Rebuttal

Very few Christians have tried to cogitate a systematic rendering of their faith on purely rational grounds (onto-theology, in Kantian language, and I'm happy to resurrect that usage over the disgusting usage by Heidegger) for the very reason why the Scholastic attempt went kaput. I shall quote Will Durant(1); "It was a trojan horse that brought in a thousand hostile elements..." of course, their project was to integrate large Aristotle's philosophy into Catholicism, but the point still stands. At some point a leap of faith is necessary, and considerably more pernicious than the assumption that the mind is capable of clear reasoning, or the senses of reliable perception. An onto-theological argument for God can be put to the acid test of reason, and the faith hiding in it revealed after the rationalist clutter obscuring it has been burned away.

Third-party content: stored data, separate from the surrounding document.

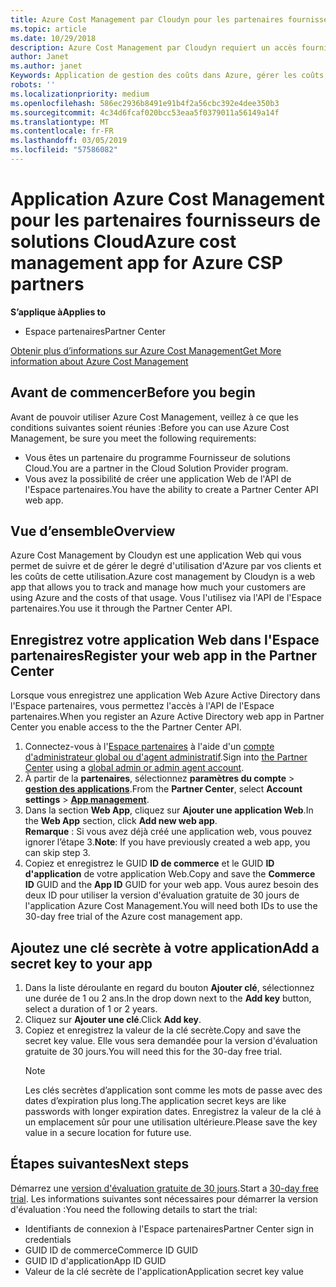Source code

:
 ```yaml
---
title: Azure Cost Management par Cloudyn pour les partenaires fournisseurs de solutions Cloud | Espace partenaires
ms.topic: article
ms.date: 10/29/2018
description: Azure Cost Management par Cloudyn requiert un accès fourni à l'API de l'Espace partenaires.
author: Janet
ms.author: janet
Keywords: Application de gestion des coûts dans Azure, gérer les coûts, les applications web
robots: ''
ms.localizationpriority: medium
ms.openlocfilehash: 586ec2936b8491e91b4f2a56cbc392e4dee350b3
ms.sourcegitcommit: 4c34d6fcaf020bcc53eaa5f0379011a56149a14f
ms.translationtype: MT
ms.contentlocale: fr-FR
ms.lasthandoff: 03/05/2019
ms.locfileid: "57586082"
---
```

# <a name="azure-cost-management-app-for-azure-csp-partners"></a><span data-ttu-id="a4703-104">Application Azure Cost Management pour les partenaires fournisseurs de solutions Cloud</span><span class="sxs-lookup"><span data-stu-id="a4703-104">Azure cost management app for Azure CSP partners</span></span>  

<span data-ttu-id="a4703-105">**S’applique à**</span><span class="sxs-lookup"><span data-stu-id="a4703-105">**Applies to**</span></span>

-  <span data-ttu-id="a4703-106">Espace partenaires</span><span class="sxs-lookup"><span data-stu-id="a4703-106">Partner Center</span></span>

[<span data-ttu-id="a4703-107">Obtenir plus d’informations sur Azure Cost Management</span><span class="sxs-lookup"><span data-stu-id="a4703-107">Get More information about Azure Cost Management</span></span>](https://go.microsoft.com/fwlink/p/?linkid=857893)

## <a name="before-you-begin"></a><span data-ttu-id="a4703-108">Avant de commencer</span><span class="sxs-lookup"><span data-stu-id="a4703-108">Before you begin</span></span>
<span data-ttu-id="a4703-109">Avant de pouvoir utiliser Azure Cost Management, veillez à ce que les conditions suivantes soient réunies :</span><span class="sxs-lookup"><span data-stu-id="a4703-109">Before you can use Azure Cost Management, be sure you meet the following requirements:</span></span>

- <span data-ttu-id="a4703-110">Vous êtes un partenaire du programme Fournisseur de solutions Cloud.</span><span class="sxs-lookup"><span data-stu-id="a4703-110">You are a partner in the Cloud Solution Provider program.</span></span>
- <span data-ttu-id="a4703-111">Vous avez la possibilité de créer une application Web de l'API de l'Espace partenaires.</span><span class="sxs-lookup"><span data-stu-id="a4703-111">You have the ability to create a Partner Center API web app.</span></span>

## <a name="overview"></a><span data-ttu-id="a4703-112">Vue d’ensemble</span><span class="sxs-lookup"><span data-stu-id="a4703-112">Overview</span></span>

<span data-ttu-id="a4703-113">Azure Cost Management by Cloudyn est une application Web qui vous permet de suivre et de gérer le degré d'utilisation d'Azure par vos clients et les coûts de cette utilisation.</span><span class="sxs-lookup"><span data-stu-id="a4703-113">Azure cost management by Cloudyn is a web app that allows you to track and manage how much your customers are using Azure and the costs of that usage.</span></span> <span data-ttu-id="a4703-114">Vous l'utilisez via l'API de l'Espace partenaires.</span><span class="sxs-lookup"><span data-stu-id="a4703-114">You use it through the Partner Center API.</span></span>

## <a name="register-your-web-app-in-the-partner-center"></a><span data-ttu-id="a4703-115">Enregistrez votre application Web dans l'Espace partenaires</span><span class="sxs-lookup"><span data-stu-id="a4703-115">Register your web app in the Partner Center</span></span>
<span data-ttu-id="a4703-116">Lorsque vous enregistrez une application Web Azure Active Directory dans l'Espace partenaires, vous permettez l'accès à l'API de l'Espace partenaires.</span><span class="sxs-lookup"><span data-stu-id="a4703-116">When you register an Azure Active Directory web app in Partner Center you enable access to the the Partner Center API.</span></span> 
1.  <span data-ttu-id="a4703-117">Connectez-vous à l'[Espace partenaires](https://partnercenter.microsoft.com/en-us/pcv/dashboard/overview) à l'aide d'un [compte d'administrateur global ou d'agent administratif](create-user-accounts-and-set-permissions.md).</span><span class="sxs-lookup"><span data-stu-id="a4703-117">Sign into [the Partner Center](https://partnercenter.microsoft.com/en-us/pcv/dashboard/overview) using a [global admin or admin agent account](create-user-accounts-and-set-permissions.md).</span></span>
2.  <span data-ttu-id="a4703-118">À partir de la **partenaires**, sélectionnez **paramètres du compte** &gt;  **[gestion des applications](https://partnercenter.microsoft.com/en-us/pcv/apiintegration/appmanagement)**.</span><span class="sxs-lookup"><span data-stu-id="a4703-118">From the **Partner Center**, select **Account settings** &gt; **[App management](https://partnercenter.microsoft.com/en-us/pcv/apiintegration/appmanagement)**.</span></span>
3.  <span data-ttu-id="a4703-119">Dans la section **Web App**, cliquez sur **Ajouter une application Web**.</span><span class="sxs-lookup"><span data-stu-id="a4703-119">In the **Web App** section, click **Add new web app**.</span></span>
<br> <span data-ttu-id="a4703-120">**Remarque** : Si vous avez déjà créé une application web, vous pouvez ignorer l’étape 3.</span><span class="sxs-lookup"><span data-stu-id="a4703-120">**Note**: If you have previously created a web app, you can skip step 3.</span></span>
4.  <span data-ttu-id="a4703-121">Copiez et enregistrez le GUID **ID de commerce** et le GUID **ID d'application** de votre application Web.</span><span class="sxs-lookup"><span data-stu-id="a4703-121">Copy and save the **Commerce ID** GUID and the **App ID** GUID for your web app.</span></span> <span data-ttu-id="a4703-122">Vous aurez besoin des deux ID pour utiliser la version d'évaluation gratuite de 30 jours de l'application Azure Cost Management.</span><span class="sxs-lookup"><span data-stu-id="a4703-122">You will need both IDs to use the 30-day free trial of the Azure cost management app.</span></span>

## <a name="add-a-secret-key-to-your-app"></a><span data-ttu-id="a4703-123">Ajoutez une clé secrète à votre application</span><span class="sxs-lookup"><span data-stu-id="a4703-123">Add a secret key to your app</span></span>
1. <span data-ttu-id="a4703-124">Dans la liste déroulante en regard du bouton **Ajouter clé**, sélectionnez une durée de 1 ou 2 ans.</span><span class="sxs-lookup"><span data-stu-id="a4703-124">In the drop down next to the **Add key** button, select a duration of 1 or 2 years.</span></span>
2. <span data-ttu-id="a4703-125">Cliquez sur **Ajouter une clé**.</span><span class="sxs-lookup"><span data-stu-id="a4703-125">Click **Add key**.</span></span> 
3. <span data-ttu-id="a4703-126">Copiez et enregistrez la valeur de la clé secrète.</span><span class="sxs-lookup"><span data-stu-id="a4703-126">Copy and save the secret key value.</span></span> <span data-ttu-id="a4703-127">Elle vous sera demandée pour la version d'évaluation gratuite de 30 jours.</span><span class="sxs-lookup"><span data-stu-id="a4703-127">You will need this for the 30-day free trial.</span></span><br>
   > [!NOTE]  
   > <span data-ttu-id="a4703-128">Les clés secrètes d’application sont comme les mots de passe avec des dates d’expiration plus long.</span><span class="sxs-lookup"><span data-stu-id="a4703-128">The application secret keys are like passwords with longer expiration dates.</span></span> <span data-ttu-id="a4703-129">Enregistrez la valeur de la clé à un emplacement sûr pour une utilisation ultérieure.</span><span class="sxs-lookup"><span data-stu-id="a4703-129">Please save the key value in a secure location for future use.</span></span>

## <a name="next-steps"></a><span data-ttu-id="a4703-130">Étapes suivantes</span><span class="sxs-lookup"><span data-stu-id="a4703-130">Next steps</span></span>
<span data-ttu-id="a4703-131">Démarrez une [version d'évaluation gratuite de 30 jours](https://go.microsoft.com/fwlink/?linkid=857895).</span><span class="sxs-lookup"><span data-stu-id="a4703-131">Start a [30-day free trial](https://go.microsoft.com/fwlink/?linkid=857895).</span></span>
<span data-ttu-id="a4703-132">Les informations suivantes sont nécessaires pour démarrer la version d'évaluation :</span><span class="sxs-lookup"><span data-stu-id="a4703-132">You need the following details to start the trial:</span></span>
- <span data-ttu-id="a4703-133">Identifiants de connexion à l'Espace partenaires</span><span class="sxs-lookup"><span data-stu-id="a4703-133">Partner Center sign in credentials</span></span>
- <span data-ttu-id="a4703-134">GUID ID de commerce</span><span class="sxs-lookup"><span data-stu-id="a4703-134">Commerce ID GUID</span></span>
- <span data-ttu-id="a4703-135">GUID ID d'application</span><span class="sxs-lookup"><span data-stu-id="a4703-135">App ID GUID</span></span>
- <span data-ttu-id="a4703-136">Valeur de la clé secrète de l'application</span><span class="sxs-lookup"><span data-stu-id="a4703-136">Application secret key value</span></span>
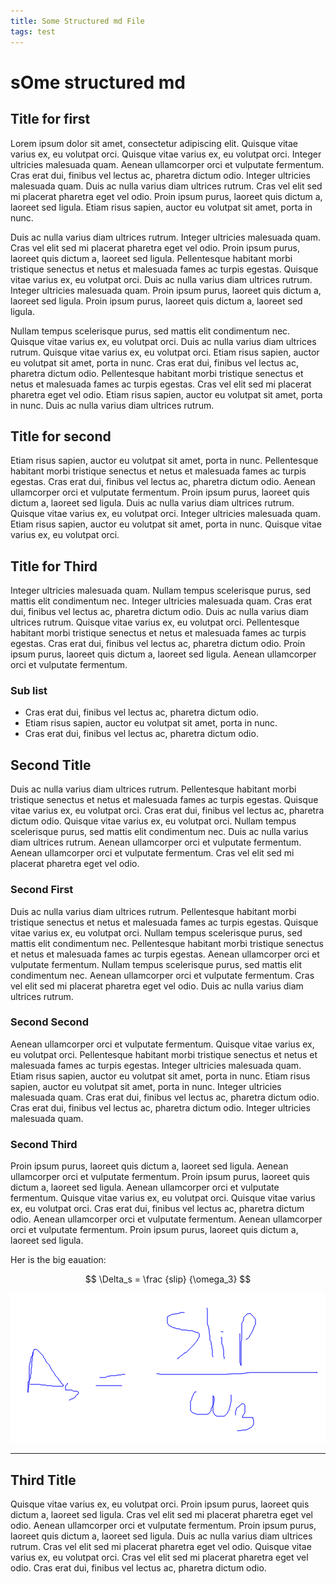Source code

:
 ```yaml
---
title: Some Structured md File
tags: test
---
```



sOme structured md
===

## Title for first
Lorem ipsum dolor sit amet, consectetur adipiscing elit. Quisque vitae varius ex, eu volutpat orci. Quisque vitae varius ex, eu volutpat orci. Integer ultricies malesuada quam. Aenean ullamcorper orci et vulputate fermentum. Cras erat dui, finibus vel lectus ac, pharetra dictum odio. Integer ultricies malesuada quam. Duis ac nulla varius diam ultrices rutrum. Cras vel elit sed mi placerat pharetra eget vel odio. Proin ipsum purus, laoreet quis dictum a, laoreet sed ligula. Etiam risus sapien, auctor eu volutpat sit amet, porta in nunc.

Duis ac nulla varius diam ultrices rutrum. Integer ultricies malesuada quam. Cras vel elit sed mi placerat pharetra eget vel odio. Proin ipsum purus, laoreet quis dictum a, laoreet sed ligula. Pellentesque habitant morbi tristique senectus et netus et malesuada fames ac turpis egestas. Quisque vitae varius ex, eu volutpat orci. Duis ac nulla varius diam ultrices rutrum. Integer ultricies malesuada quam. Proin ipsum purus, laoreet quis dictum a, laoreet sed ligula. Proin ipsum purus, laoreet quis dictum a, laoreet sed ligula.

Nullam tempus scelerisque purus, sed mattis elit condimentum nec. Quisque vitae varius ex, eu volutpat orci. Duis ac nulla varius diam ultrices rutrum. Quisque vitae varius ex, eu volutpat orci. Etiam risus sapien, auctor eu volutpat sit amet, porta in nunc. Cras erat dui, finibus vel lectus ac, pharetra dictum odio. Pellentesque habitant morbi tristique senectus et netus et malesuada fames ac turpis egestas. Cras vel elit sed mi placerat pharetra eget vel odio. Etiam risus sapien, auctor eu volutpat sit amet, porta in nunc. Duis ac nulla varius diam ultrices rutrum.

## Title for second
Etiam risus sapien, auctor eu volutpat sit amet, porta in nunc. Pellentesque habitant morbi tristique senectus et netus et malesuada fames ac turpis egestas. Cras erat dui, finibus vel lectus ac, pharetra dictum odio. Aenean ullamcorper orci et vulputate fermentum. Proin ipsum purus, laoreet quis dictum a, laoreet sed ligula. Duis ac nulla varius diam ultrices rutrum. Quisque vitae varius ex, eu volutpat orci. Integer ultricies malesuada quam. Etiam risus sapien, auctor eu volutpat sit amet, porta in nunc. Quisque vitae varius ex, eu volutpat orci.

## Title for Third
Integer ultricies malesuada quam. Nullam tempus scelerisque purus, sed mattis elit condimentum nec. Integer ultricies malesuada quam. Cras erat dui, finibus vel lectus ac, pharetra dictum odio. Duis ac nulla varius diam ultrices rutrum. Quisque vitae varius ex, eu volutpat orci. Pellentesque habitant morbi tristique senectus et netus et malesuada fames ac turpis egestas. Cras erat dui, finibus vel lectus ac, pharetra dictum odio. Proin ipsum purus, laoreet quis dictum a, laoreet sed ligula. Aenean ullamcorper orci et vulputate fermentum.

### Sub list
+ Cras erat dui, finibus vel lectus ac, pharetra dictum odio.
+ Etiam risus sapien, auctor eu volutpat sit amet, porta in nunc.
+ Cras erat dui, finibus vel lectus ac, pharetra dictum odio.



## Second Title

Duis ac nulla varius diam ultrices rutrum. Pellentesque habitant morbi tristique senectus et netus et malesuada fames ac turpis egestas. Quisque vitae varius ex, eu volutpat orci. Cras erat dui, finibus vel lectus ac, pharetra dictum odio. Quisque vitae varius ex, eu volutpat orci. Nullam tempus scelerisque purus, sed mattis elit condimentum nec. Duis ac nulla varius diam ultrices rutrum. Aenean ullamcorper orci et vulputate fermentum. Aenean ullamcorper orci et vulputate fermentum. Cras vel elit sed mi placerat pharetra eget vel odio.

### Second First
Duis ac nulla varius diam ultrices rutrum. Pellentesque habitant morbi tristique senectus et netus et malesuada fames ac turpis egestas. Quisque vitae varius ex, eu volutpat orci. Nullam tempus scelerisque purus, sed mattis elit condimentum nec. Pellentesque habitant morbi tristique senectus et netus et malesuada fames ac turpis egestas. Aenean ullamcorper orci et vulputate fermentum. Nullam tempus scelerisque purus, sed mattis elit condimentum nec. Aenean ullamcorper orci et vulputate fermentum. Cras vel elit sed mi placerat pharetra eget vel odio. Duis ac nulla varius diam ultrices rutrum.

### Second Second
Aenean ullamcorper orci et vulputate fermentum. Quisque vitae varius ex, eu volutpat orci. Pellentesque habitant morbi tristique senectus et netus et malesuada fames ac turpis egestas. Integer ultricies malesuada quam. Etiam risus sapien, auctor eu volutpat sit amet, porta in nunc. Etiam risus sapien, auctor eu volutpat sit amet, porta in nunc. Integer ultricies malesuada quam. Cras erat dui, finibus vel lectus ac, pharetra dictum odio. Cras erat dui, finibus vel lectus ac, pharetra dictum odio. Integer ultricies malesuada quam.

### Second Third
Proin ipsum purus, laoreet quis dictum a, laoreet sed ligula. Aenean ullamcorper orci et vulputate fermentum. Proin ipsum purus, laoreet quis dictum a, laoreet sed ligula. Aenean ullamcorper orci et vulputate fermentum. Quisque vitae varius ex, eu volutpat orci. Quisque vitae varius ex, eu volutpat orci. Cras erat dui, finibus vel lectus ac, pharetra dictum odio. Aenean ullamcorper orci et vulputate fermentum. Aenean ullamcorper orci et vulputate fermentum. Proin ipsum purus, laoreet quis dictum a, laoreet sed ligula.

Her is the big eauation:

$$
\Delta_s = \frac {slip} {\omega_3}
$$

![](vx_images/138527729793877.png)

---

## Third Title

Quisque vitae varius ex, eu volutpat orci. Proin ipsum purus, laoreet quis dictum a, laoreet sed ligula. Cras vel elit sed mi placerat pharetra eget vel odio. Aenean ullamcorper orci et vulputate fermentum. Proin ipsum purus, laoreet quis dictum a, laoreet sed ligula. Duis ac nulla varius diam ultrices rutrum. Cras vel elit sed mi placerat pharetra eget vel odio. Quisque vitae varius ex, eu volutpat orci. Cras vel elit sed mi placerat pharetra eget vel odio. Cras erat dui, finibus vel lectus ac, pharetra dictum odio.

"They don't suddenly happen or appear when I want them to; they happen inside of a framework that the fundamental true believers don't (or can't) acknowledge."

I assert the only framework in question is reason itself. To the extent that one wishes to ignore, evade or subvert it as being bound up in some set of self-cloistering problems one must apply those criticisms to reason in general. There are, of course, empirical aspects to the applied form of natural law, but the bare skeleton upon which that meat is added is a purely rational framework.

I should also like to clear up a point. I don't use the term pure reason as Kant does, as I find the definition highly pernicious. In a sense it inadvertently furthers the Cartesian/Baconian(2) artificial dichotomy of reason/sense and doesn't fully accept the significance of the "dogmatic" observation that sense and reason are basically useless on their own.

(1) - This is a highly inexact quote from Story of Civilization Volume IV. I can't check it as I don't have the volume right now.
(2) - This is, I admit, more than a slight caricature of the problem, and the views of Descartes (but not so much for Bacon) as well.